Report every line below that holds the word "with".

## Available data
"""
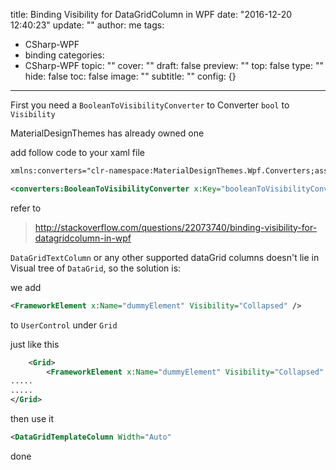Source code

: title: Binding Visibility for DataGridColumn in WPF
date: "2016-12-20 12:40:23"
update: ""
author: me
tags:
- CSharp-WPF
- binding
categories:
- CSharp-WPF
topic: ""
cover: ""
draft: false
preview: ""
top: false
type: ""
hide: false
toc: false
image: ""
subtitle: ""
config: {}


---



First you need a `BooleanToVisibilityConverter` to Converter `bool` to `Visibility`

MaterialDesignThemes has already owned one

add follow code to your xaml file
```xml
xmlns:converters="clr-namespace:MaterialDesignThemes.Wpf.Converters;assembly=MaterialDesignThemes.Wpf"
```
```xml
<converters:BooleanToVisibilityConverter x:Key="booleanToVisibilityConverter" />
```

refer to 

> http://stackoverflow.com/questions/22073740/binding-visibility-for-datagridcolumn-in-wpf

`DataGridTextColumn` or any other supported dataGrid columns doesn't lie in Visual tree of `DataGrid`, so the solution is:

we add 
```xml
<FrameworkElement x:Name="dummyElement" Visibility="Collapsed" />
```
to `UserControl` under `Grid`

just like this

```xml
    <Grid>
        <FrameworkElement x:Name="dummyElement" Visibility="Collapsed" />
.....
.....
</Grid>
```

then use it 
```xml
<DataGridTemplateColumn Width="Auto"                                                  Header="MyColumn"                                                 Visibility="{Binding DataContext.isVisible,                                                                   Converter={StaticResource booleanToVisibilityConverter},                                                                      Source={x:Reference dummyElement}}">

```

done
"""
"""
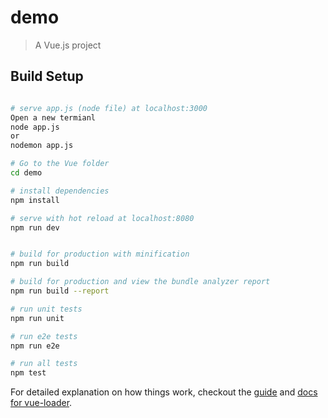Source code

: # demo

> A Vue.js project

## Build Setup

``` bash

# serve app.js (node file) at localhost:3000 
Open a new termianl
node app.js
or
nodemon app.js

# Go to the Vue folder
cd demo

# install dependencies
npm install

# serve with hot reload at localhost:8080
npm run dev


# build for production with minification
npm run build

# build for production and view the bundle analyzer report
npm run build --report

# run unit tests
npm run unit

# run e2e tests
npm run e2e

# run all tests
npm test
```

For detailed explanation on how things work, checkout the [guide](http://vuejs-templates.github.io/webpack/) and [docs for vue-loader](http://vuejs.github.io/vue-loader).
"""
"""
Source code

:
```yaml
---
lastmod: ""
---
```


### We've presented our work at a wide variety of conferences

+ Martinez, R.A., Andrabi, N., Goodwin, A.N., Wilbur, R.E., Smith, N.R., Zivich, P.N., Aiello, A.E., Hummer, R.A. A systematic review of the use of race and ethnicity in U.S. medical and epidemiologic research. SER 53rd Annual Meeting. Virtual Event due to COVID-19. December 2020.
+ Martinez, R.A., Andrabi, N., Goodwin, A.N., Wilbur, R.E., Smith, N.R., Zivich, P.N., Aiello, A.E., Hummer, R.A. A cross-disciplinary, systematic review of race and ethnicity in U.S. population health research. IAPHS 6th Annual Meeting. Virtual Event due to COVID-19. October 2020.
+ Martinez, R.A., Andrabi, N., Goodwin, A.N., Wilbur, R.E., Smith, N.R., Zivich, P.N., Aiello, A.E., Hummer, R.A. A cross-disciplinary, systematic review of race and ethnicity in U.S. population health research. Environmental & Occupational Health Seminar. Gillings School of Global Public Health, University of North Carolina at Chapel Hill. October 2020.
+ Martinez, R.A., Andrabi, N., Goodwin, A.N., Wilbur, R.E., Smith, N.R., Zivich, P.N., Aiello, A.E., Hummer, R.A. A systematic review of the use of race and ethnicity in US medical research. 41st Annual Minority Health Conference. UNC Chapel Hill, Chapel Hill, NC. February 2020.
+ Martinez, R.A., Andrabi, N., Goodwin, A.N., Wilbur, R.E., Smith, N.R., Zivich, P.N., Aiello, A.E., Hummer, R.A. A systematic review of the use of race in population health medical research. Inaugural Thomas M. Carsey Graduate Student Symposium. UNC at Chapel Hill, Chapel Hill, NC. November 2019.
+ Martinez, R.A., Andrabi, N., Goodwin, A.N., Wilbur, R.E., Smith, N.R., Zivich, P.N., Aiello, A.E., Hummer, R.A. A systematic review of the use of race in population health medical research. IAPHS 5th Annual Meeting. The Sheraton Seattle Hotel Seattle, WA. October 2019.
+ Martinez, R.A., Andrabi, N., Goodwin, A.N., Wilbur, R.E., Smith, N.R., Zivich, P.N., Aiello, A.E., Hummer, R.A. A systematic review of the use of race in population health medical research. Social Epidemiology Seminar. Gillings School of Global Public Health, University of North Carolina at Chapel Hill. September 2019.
"""
## Answer to the problem
# serve with hot reload at localhost:8080
# build for production with minification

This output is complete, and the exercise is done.